- [Your objective] Omit the pictures and output exactly the lines from the start of the entries through the line containing "discrete spectrum in".
━━━ Excerpted records
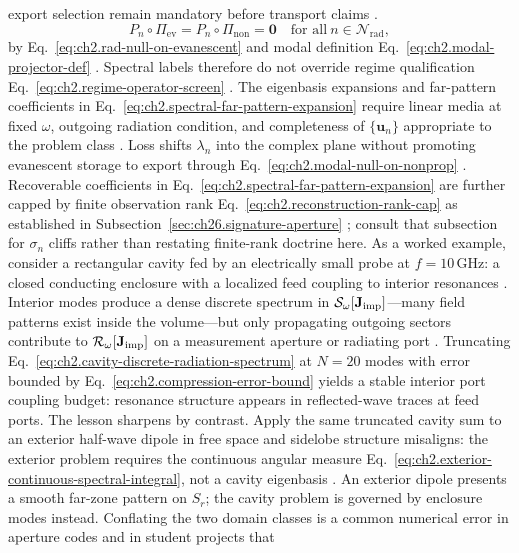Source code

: export selection remain mandatory before transport claims \cite{stratton1941}.
\begin{equation}
\label{eq:ch2.modal-null-on-nonprop}
P_n\circ\Pi_{\mathrm{ev}}=P_n\circ\Pi_{\mathrm{non}}=\mathbf{0}
\quad\text{for all}\ n\in\mathcal{N}_{\mathrm{rad}},
\end{equation}
by Eq.~\eqref{eq:ch2.rad-null-on-evanescent} and modal definition
Eq.~\eqref{eq:ch2.modal-projector-def} \cite{stratton1941}. Spectral labels therefore do not
override regime qualification Eq.~\eqref{eq:ch2.regime-operator-screen}
\cite{harrington2001}.
The eigenbasis expansions and far-pattern coefficients in
Eq.~\eqref{eq:ch2.spectral-far-pattern-expansion} require linear media at fixed \(\omega\),
outgoing radiation condition, and completeness of \(\{\mathbf{u}_n\}\) appropriate to the
problem class \cite{stratton1941}. Loss shifts \(\lambda_n\) into the complex plane without
promoting evanescent storage to export through Eq.~\eqref{eq:ch2.modal-null-on-nonprop}
\cite{stratton1941}. Recoverable coefficients in
Eq.~\eqref{eq:ch2.spectral-far-pattern-expansion} are further capped by finite observation rank
Eq.~\eqref{eq:ch2.reconstruction-rank-cap} as established in Subsection~\ref{sec:ch26.signature-aperture}
\cite{harrington2001}; consult that subsection for $\sigma_n$ cliffs rather than restating
finite-rank doctrine here.
As a worked example, consider a rectangular cavity fed by an electrically small probe at
$f=10\,\mathrm{GHz}$: a closed conducting enclosure with a localized feed coupling to interior
resonances \cite{stratton1941}. Interior modes produce a dense discrete spectrum in
$\mathcal{S}_\omega[\mathbf{J}_{\mathrm{imp}}]$---many field patterns exist inside the volume---but only propagating
outgoing sectors contribute to $\mathcal{R}_\omega[\mathbf{J}_{\mathrm{imp}}]$ on a measurement aperture or radiating
port \cite{stratton1941}. Truncating Eq.~\eqref{eq:ch2.cavity-discrete-radiation-spectrum} at
$N=20$ modes with error bounded by Eq.~\eqref{eq:ch2.compression-error-bound} yields a stable
interior port coupling budget: resonance structure appears in reflected-wave traces at feed ports.
The lesson sharpens by contrast. Apply the same truncated cavity sum to an exterior half-wave
dipole in free space and sidelobe structure misaligns: the exterior problem requires the
continuous angular measure Eq.~\eqref{eq:ch2.exterior-continuous-spectral-integral}, not a cavity
eigenbasis \cite{jackson1999}. An exterior dipole presents a smooth far-zone pattern on $S_r$;
the cavity problem is governed by enclosure modes instead. Conflating the
two domain classes is a common numerical error in aperture codes and in student projects that
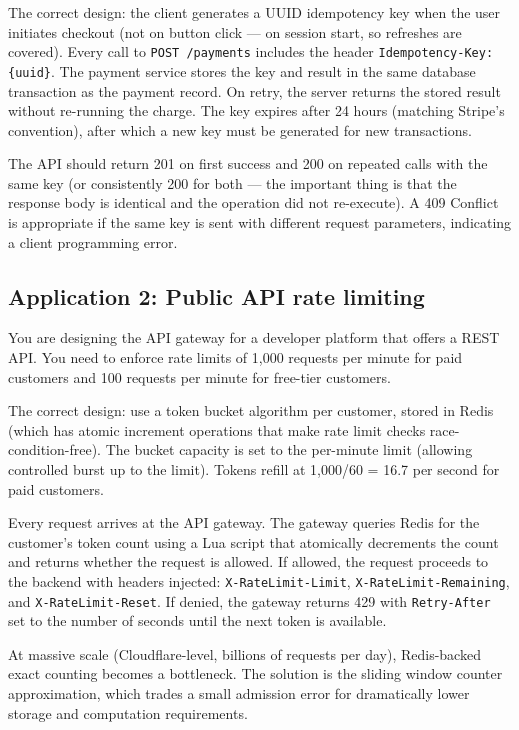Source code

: \documentclass[11pt,a4paper]{article}
\begin{document}
The correct design: the client generates a UUID idempotency key when the user initiates checkout (not on button click --- on session start, so refreshes are covered). Every call to \texttt{POST /payments} includes the header \texttt{Idempotency-Key: \{uuid\}}. The payment service stores the key and result in the same database transaction as the payment record. On retry, the server returns the stored result without re-running the charge. The key expires after 24 hours (matching Stripe's convention), after which a new key must be generated for new transactions.

The API should return 201 on first success and 200 on repeated calls with the same key (or consistently 200 for both --- the important thing is that the response body is identical and the operation did not re-execute). A 409 Conflict is appropriate if the same key is sent with different request parameters, indicating a client programming error.

\subsection{Application 2: Public API rate limiting}

You are designing the API gateway for a developer platform that offers a REST API. You need to enforce rate limits of 1,000 requests per minute for paid customers and 100 requests per minute for free-tier customers.

The correct design: use a token bucket algorithm per customer, stored in Redis (which has atomic increment operations that make rate limit checks race-condition-free). The bucket capacity is set to the per-minute limit (allowing controlled burst up to the limit). Tokens refill at 1,000/60 = 16.7 per second for paid customers.

Every request arrives at the API gateway. The gateway queries Redis for the customer's token count using a Lua script that atomically decrements the count and returns whether the request is allowed. If allowed, the request proceeds to the backend with headers injected: \texttt{X-RateLimit-Limit}, \texttt{X-RateLimit-Remaining}, and \texttt{X-RateLimit-Reset}. If denied, the gateway returns 429 with \texttt{Retry-After} set to the number of seconds until the next token is available.

At massive scale (Cloudflare-level, billions of requests per day), Redis-backed exact counting becomes a bottleneck. The solution is the sliding window counter approximation, which trades a small admission error for dramatically lower storage and computation requirements.
\end{document}

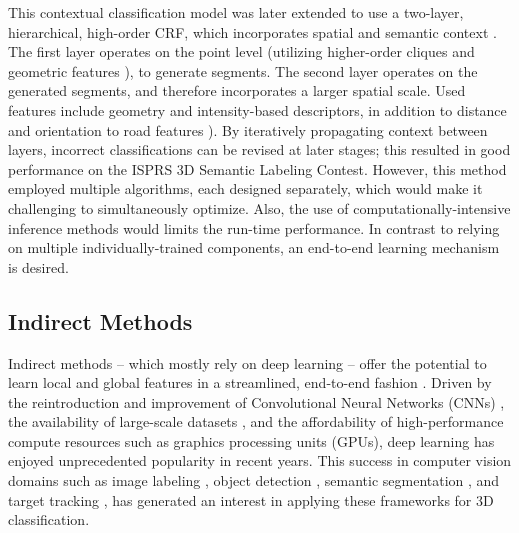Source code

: \documentclass[final,3p,times,twocolumn,authoryear]{elsarticle}
\begin{document}
This contextual classification model was later extended to use a two-layer, hierarchical, high-order CRF, which incorporates spatial and semantic context \citep{NIEMEYER2016}. 
The first layer operates on the point level (utilizing higher-order cliques and geometric features \citep{weinnman2014}), to generate segments. 
The second layer operates on the generated segments, and therefore incorporates a larger spatial scale. 
Used features include geometry and intensity-based descriptors, in addition to distance and orientation to road features \citep{Golovinskiy}). 
By iteratively propagating context between layers, incorrect classifications can be revised at later stages; this resulted in good performance on the ISPRS 3D Semantic Labeling Contest. 
However, this method employed multiple algorithms, each designed separately, which would make it challenging to simultaneously optimize. Also, the use of computationally-intensive inference methods would limits the run-time performance.
In contrast to relying on multiple individually-trained components, an end-to-end learning mechanism is desired. 

\subsection{Indirect Methods}
\label{sec:indirect_methods}
Indirect methods -- which mostly rely on deep learning -- offer the potential to learn local and global features in a streamlined, end-to-end fashion \citep{deepvis}. 
Driven by the reintroduction and improvement of Convolutional Neural Networks (CNNs) \citep{LeCun1989b,resnet}, the availability of large-scale datasets \citep{imagenet}, and the affordability of high-performance compute resources such as graphics processing units (GPUs), deep learning has enjoyed unprecedented popularity in recent years. 
This success in computer vision domains such as image labeling \citep{Alex_NIPS2012}, object detection \citep{RCNN2014}, semantic segmentation \citep{Segnet_PAMI,FCN}, and target tracking \citep{DLT,SPT}, has generated an interest in applying these frameworks for 3D classification. 
\end{document}

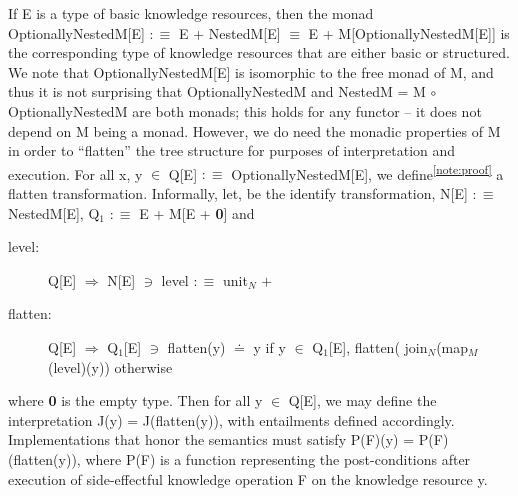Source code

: \documentclass[runningheads]{llncs}
\begin{document}
If E is a type of basic knowledge resources, then the monad
OptionallyNestedM[E] $:\equiv$ E + NestedM[E] $\equiv$ E + M[OptionallyNestedM[E]] is the corresponding type of knowledge resources that are either basic or structured.
We note that OptionallyNestedM[E] is isomorphic to the free monad of M, and thus it is not surprising that OptionallyNestedM and NestedM = M $\circ$ OptionallyNestedM are both monads;
this holds for any functor -- it does not depend on M being a monad. 
However, we do need the monadic properties of M in order to ``flatten'' the tree structure for purposes of interpretation and execution.
For all x, y $\in$ Q[E] $:\equiv$ OptionallyNestedM[E], we define\textsuperscript{\ref{note:proof}}  a flatten transformation. Informally, let,  be the identify transformation, N[E] $:\equiv$ NestedM[E], Q$_1$ $:\equiv$ E + M[E + \textbf{0}] and
\begin{description}
\item[level:] Q[E] $\Rightarrow$ N[E]
 $\ni$ level $:\equiv$ unit$_N$ $+$ 
\item[flatten:] Q[E] $\Rightarrow$ Q$_1$[E] $\ni$ flatten(y)   $\doteq$ y if y $\in$  Q$_1$[E], \newline flatten( join$_N$(map$_M$(level)(y)) otherwise
\end{description}
\noindent where \textbf{0} is the empty type.
Then for all y $\in$ Q[E], we may define the interpretation J(y) = J(flatten(y)), with entailments defined accordingly. %
Implementations that honor the semantics must satisfy P(F)(y) = P(F)(flatten(y)), where P(F) is a function representing the post-conditions after execution of side-effectful knowledge operation F on the knowledge resource y.
\end{document}
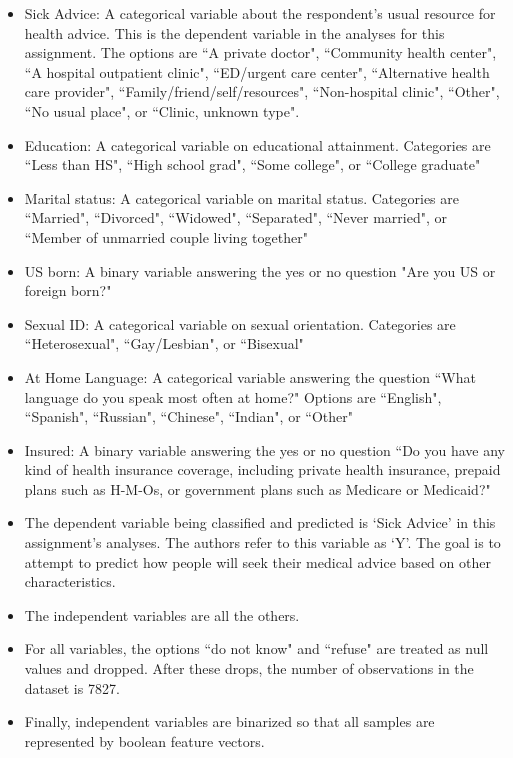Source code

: \documentclass[10pt,twocolumn]{article}
\begin{document}
\begin{itemize}
\item Sick Advice: A categorical variable about the respondent's usual resource for
health advice. This is the dependent variable in the analyses for this
assignment. The options are
``A private doctor",
``Community health center",
``A hospital outpatient clinic",
``ED/urgent care center",
``Alternative health care provider",
``Family/friend/self/resources",
``Non-hospital clinic",
``Other",
``No usual place", or
``Clinic, unknown type".
\item Education: A categorical variable on educational attainment. Categories are ``Less than HS", ``High school grad",
``Some college", or ``College graduate"
\item Marital status: A categorical variable on marital status. Categories are
``Married",
``Divorced",
``Widowed",
``Separated",
``Never married", or
``Member of unmarried couple living together"
\item US born: A binary variable answering the yes or no question "Are you US or foreign born?"
\item Sexual ID: A categorical variable on sexual orientation. Categories are
``Heterosexual",
``Gay/Lesbian", or
``Bisexual"
\item At Home Language: A categorical variable answering the question ``What language do you
speak most often at
home?" Options are
``English",
``Spanish",
``Russian",
``Chinese",
``Indian", or
``Other"
\item Insured: A binary variable answering the yes or no question ``Do you have any
kind of health
insurance coverage,
including private
health insurance,
prepaid plans such as
H-M-Os, or
government plans
such as Medicare or
Medicaid?"
\item The dependent variable being classified and predicted is `Sick Advice' in this assignment's
analyses. The authors refer to this variable as `Y'. The goal is to attempt to
predict how people will seek their medical advice based on other characteristics.
\item The independent variables are all the others.
\item  For all variables, the options ``do not know" and ``refuse"
are treated as null values and dropped. After these drops, the number of observations
in the dataset is 7827.
\item Finally, independent variables are binarized so that all samples are represented
by boolean feature vectors.
\end{itemize}
\end{document}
━━━━━━
- [Solution for this exercise]
Source code

: export selection remain mandatory before transport claims \cite{stratton1941}.
\begin{equation}
\label{eq:ch2.modal-null-on-nonprop}
P_n\circ\Pi_{\mathrm{ev}}=P_n\circ\Pi_{\mathrm{non}}=\mathbf{0}
\quad\text{for all}\ n\in\mathcal{N}_{\mathrm{rad}},
\end{equation}
by Eq.~\eqref{eq:ch2.rad-null-on-evanescent} and modal definition
Eq.~\eqref{eq:ch2.modal-projector-def} \cite{stratton1941}. Spectral labels therefore do not
override regime qualification Eq.~\eqref{eq:ch2.regime-operator-screen}
\cite{harrington2001}.
The eigenbasis expansions and far-pattern coefficients in
Eq.~\eqref{eq:ch2.spectral-far-pattern-expansion} require linear media at fixed \(\omega\),
outgoing radiation condition, and completeness of \(\{\mathbf{u}_n\}\) appropriate to the
problem class \cite{stratton1941}. Loss shifts \(\lambda_n\) into the complex plane without
promoting evanescent storage to export through Eq.~\eqref{eq:ch2.modal-null-on-nonprop}
\cite{stratton1941}. Recoverable coefficients in
Eq.~\eqref{eq:ch2.spectral-far-pattern-expansion} are further capped by finite observation rank
Eq.~\eqref{eq:ch2.reconstruction-rank-cap} as established in Subsection~\ref{sec:ch26.signature-aperture}
\cite{harrington2001}; consult that subsection for $\sigma_n$ cliffs rather than restating
finite-rank doctrine here.
As a worked example, consider a rectangular cavity fed by an electrically small probe at
$f=10\,\mathrm{GHz}$: a closed conducting enclosure with a localized feed coupling to interior
resonances \cite{stratton1941}. Interior modes produce a dense discrete spectrum in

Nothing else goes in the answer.